--- RECORDS SUPPLIED ---
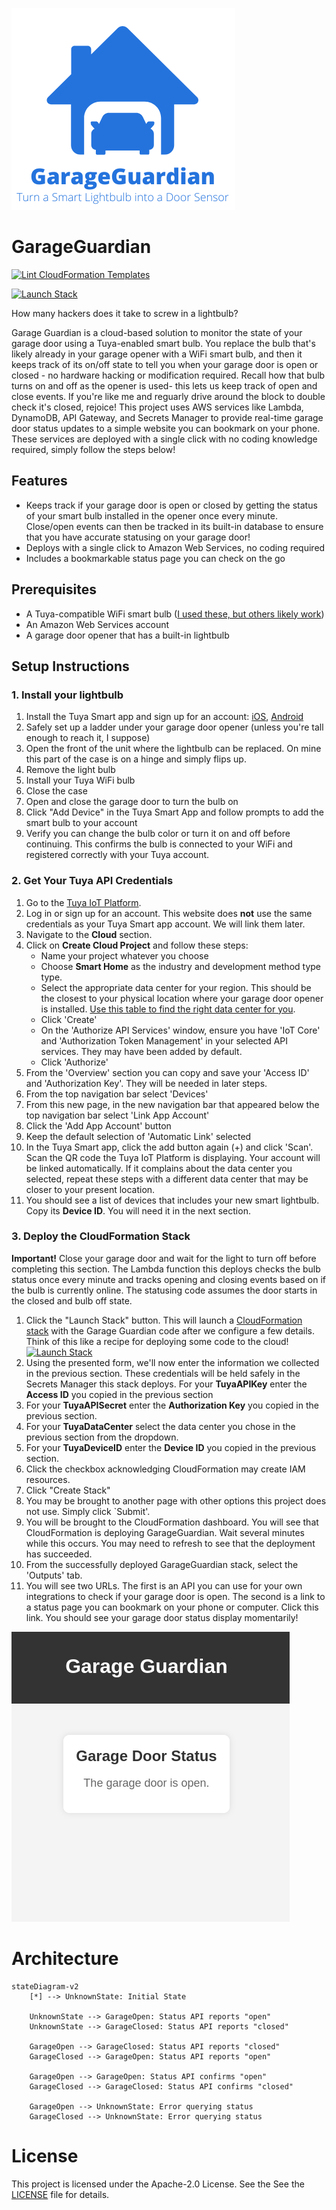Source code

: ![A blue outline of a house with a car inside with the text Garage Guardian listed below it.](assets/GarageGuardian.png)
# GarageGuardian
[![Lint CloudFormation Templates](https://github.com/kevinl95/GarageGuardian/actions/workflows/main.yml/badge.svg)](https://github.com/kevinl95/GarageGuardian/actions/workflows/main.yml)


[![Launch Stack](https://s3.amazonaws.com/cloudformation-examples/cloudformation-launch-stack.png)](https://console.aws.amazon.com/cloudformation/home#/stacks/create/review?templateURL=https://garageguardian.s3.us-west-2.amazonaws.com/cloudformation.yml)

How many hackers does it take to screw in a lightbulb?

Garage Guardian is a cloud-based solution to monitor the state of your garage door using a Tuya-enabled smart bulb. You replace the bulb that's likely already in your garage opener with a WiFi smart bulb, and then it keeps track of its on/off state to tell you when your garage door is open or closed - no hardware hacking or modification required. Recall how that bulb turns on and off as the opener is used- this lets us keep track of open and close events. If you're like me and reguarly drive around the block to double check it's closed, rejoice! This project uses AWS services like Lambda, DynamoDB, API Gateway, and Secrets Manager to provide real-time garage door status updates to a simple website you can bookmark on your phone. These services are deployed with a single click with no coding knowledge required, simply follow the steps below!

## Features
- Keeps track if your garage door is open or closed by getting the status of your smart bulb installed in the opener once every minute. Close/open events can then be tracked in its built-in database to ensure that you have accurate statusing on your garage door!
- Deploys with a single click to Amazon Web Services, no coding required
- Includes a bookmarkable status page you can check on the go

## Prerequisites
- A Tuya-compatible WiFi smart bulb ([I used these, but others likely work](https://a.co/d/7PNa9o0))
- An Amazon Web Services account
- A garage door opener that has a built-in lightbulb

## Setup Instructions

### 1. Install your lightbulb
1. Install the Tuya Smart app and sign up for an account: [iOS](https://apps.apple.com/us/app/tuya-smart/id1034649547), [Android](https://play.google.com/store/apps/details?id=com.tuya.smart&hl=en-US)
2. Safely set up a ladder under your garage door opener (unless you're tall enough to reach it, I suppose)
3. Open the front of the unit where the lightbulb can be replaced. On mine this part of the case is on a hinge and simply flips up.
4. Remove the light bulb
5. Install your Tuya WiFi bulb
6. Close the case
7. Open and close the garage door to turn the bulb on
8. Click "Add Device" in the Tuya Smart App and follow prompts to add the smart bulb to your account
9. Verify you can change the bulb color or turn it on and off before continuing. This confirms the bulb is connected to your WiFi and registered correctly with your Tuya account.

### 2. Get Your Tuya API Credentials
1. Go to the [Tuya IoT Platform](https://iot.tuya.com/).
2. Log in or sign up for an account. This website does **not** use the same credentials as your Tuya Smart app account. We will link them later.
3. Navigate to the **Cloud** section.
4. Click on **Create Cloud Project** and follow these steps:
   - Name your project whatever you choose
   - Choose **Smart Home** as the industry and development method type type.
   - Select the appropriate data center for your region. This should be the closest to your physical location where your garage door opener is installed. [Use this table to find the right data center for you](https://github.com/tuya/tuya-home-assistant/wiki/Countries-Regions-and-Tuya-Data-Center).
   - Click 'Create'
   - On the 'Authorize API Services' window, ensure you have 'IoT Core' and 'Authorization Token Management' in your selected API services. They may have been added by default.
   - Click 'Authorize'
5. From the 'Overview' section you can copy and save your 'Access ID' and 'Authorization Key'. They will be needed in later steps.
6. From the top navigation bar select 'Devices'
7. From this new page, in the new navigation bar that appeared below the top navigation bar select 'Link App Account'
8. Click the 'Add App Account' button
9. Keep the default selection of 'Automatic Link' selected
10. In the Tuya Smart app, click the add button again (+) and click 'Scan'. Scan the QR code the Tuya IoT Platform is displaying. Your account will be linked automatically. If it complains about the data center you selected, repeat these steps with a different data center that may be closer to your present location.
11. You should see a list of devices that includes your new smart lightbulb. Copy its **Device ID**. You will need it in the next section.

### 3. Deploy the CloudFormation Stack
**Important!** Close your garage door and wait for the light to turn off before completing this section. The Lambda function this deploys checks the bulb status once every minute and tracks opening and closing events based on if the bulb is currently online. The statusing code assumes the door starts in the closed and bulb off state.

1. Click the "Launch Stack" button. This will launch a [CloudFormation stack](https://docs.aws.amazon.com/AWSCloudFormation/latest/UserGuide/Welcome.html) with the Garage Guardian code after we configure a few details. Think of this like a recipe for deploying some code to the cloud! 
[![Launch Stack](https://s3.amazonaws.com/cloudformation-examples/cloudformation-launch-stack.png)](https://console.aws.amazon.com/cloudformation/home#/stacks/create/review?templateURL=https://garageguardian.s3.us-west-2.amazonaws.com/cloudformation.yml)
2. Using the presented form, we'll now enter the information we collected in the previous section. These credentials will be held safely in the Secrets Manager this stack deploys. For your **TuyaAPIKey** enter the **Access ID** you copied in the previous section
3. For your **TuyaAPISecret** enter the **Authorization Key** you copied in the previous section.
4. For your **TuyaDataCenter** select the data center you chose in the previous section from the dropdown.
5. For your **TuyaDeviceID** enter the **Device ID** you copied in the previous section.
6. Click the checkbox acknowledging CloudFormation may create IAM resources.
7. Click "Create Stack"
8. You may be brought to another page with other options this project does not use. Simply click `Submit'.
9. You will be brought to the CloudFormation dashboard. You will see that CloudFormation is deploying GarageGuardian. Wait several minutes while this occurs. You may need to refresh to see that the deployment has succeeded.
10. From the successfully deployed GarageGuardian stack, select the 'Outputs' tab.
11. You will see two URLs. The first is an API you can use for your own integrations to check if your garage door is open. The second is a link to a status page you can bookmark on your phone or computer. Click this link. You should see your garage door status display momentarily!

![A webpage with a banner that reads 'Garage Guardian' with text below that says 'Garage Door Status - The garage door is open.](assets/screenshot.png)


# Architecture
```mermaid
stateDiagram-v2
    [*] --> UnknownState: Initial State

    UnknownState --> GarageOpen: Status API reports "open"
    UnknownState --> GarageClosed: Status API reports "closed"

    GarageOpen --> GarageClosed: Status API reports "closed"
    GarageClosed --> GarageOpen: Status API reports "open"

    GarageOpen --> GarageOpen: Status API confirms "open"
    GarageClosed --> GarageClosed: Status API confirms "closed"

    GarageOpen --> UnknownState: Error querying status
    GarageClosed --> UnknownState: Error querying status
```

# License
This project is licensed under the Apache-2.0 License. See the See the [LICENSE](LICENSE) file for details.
---
→ WHAT THE EXERCISE ASKS
Find the word "installed" in the data and show each line that holds it.

→ THE ANSWER
- Keeps track if your garage door is open or closed by getting the status of your smart bulb installed in the opener once every minute. Close/open events can then be tracked in its built-in database to ensure that you have accurate statusing on your garage door!
   - Select the appropriate data center for your region. This should be the closest to your physical location where your garage door opener is installed. [Use this table to find the right data center for you](https://github.com/tuya/tuya-home-assistant/wiki/Countries-Regions-and-Tuya-Data-Center).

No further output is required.